▶ [DIRECTIONS FOR THIS TASK] Keep to one stretch of the data below, the lines from the one with "Schnittstellen | Sharepoint |" up to and including the one with "oder -Bibliothek. |", and return that stretch exactly.

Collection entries
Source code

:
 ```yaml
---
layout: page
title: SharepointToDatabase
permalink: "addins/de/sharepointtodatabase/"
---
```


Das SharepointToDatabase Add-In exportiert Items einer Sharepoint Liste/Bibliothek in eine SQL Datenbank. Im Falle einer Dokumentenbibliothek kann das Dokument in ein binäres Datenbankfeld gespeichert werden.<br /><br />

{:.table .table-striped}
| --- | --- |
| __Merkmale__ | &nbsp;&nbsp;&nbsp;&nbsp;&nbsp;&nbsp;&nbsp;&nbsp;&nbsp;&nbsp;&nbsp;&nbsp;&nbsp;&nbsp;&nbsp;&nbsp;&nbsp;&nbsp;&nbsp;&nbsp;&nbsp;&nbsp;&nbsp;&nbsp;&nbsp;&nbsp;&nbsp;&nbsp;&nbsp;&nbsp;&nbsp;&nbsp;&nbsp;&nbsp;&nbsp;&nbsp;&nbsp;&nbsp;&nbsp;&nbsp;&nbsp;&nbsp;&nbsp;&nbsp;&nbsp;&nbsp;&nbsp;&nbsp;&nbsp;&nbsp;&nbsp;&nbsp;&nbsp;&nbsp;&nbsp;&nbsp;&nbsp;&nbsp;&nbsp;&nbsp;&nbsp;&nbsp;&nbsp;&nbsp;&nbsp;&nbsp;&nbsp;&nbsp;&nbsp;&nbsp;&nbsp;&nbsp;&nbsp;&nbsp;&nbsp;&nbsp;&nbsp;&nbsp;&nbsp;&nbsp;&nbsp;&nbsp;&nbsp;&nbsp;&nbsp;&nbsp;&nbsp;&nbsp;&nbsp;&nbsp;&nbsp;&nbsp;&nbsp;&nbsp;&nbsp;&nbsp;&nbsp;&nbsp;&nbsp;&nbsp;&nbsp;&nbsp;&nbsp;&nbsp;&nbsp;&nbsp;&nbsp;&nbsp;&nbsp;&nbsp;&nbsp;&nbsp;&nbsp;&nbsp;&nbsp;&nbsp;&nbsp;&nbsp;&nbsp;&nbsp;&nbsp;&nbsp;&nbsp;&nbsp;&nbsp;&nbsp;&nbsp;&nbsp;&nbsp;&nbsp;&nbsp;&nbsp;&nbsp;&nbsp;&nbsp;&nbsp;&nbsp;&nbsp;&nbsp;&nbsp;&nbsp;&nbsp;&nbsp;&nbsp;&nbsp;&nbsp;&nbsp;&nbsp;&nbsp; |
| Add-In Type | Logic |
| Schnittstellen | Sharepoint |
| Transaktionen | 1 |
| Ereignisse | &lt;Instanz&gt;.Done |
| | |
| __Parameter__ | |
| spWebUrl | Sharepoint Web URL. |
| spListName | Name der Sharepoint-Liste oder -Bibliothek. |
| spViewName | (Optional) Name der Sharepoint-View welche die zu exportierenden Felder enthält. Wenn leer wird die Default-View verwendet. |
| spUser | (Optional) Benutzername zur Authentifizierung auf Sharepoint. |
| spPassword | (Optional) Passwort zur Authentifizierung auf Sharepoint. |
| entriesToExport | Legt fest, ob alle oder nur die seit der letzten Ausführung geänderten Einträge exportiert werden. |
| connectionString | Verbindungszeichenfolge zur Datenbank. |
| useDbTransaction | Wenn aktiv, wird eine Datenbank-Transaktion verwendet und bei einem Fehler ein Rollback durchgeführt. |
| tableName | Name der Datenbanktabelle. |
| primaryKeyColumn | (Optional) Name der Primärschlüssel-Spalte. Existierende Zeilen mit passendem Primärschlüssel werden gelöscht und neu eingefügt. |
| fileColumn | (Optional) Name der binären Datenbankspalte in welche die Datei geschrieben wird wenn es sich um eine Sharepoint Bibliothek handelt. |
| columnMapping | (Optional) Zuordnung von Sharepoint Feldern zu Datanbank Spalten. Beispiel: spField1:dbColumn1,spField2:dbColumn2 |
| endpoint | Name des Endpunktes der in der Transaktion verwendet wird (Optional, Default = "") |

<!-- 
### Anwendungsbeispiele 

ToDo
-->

▶ [RESPONSE AREA]
| Schnittstellen | Sharepoint |
| Transaktionen | 1 |
| Ereignisse | &lt;Instanz&gt;.Done |
| | |
| __Parameter__ | |
| spWebUrl | Sharepoint Web URL. |
| spListName | Name der Sharepoint-Liste oder -Bibliothek. |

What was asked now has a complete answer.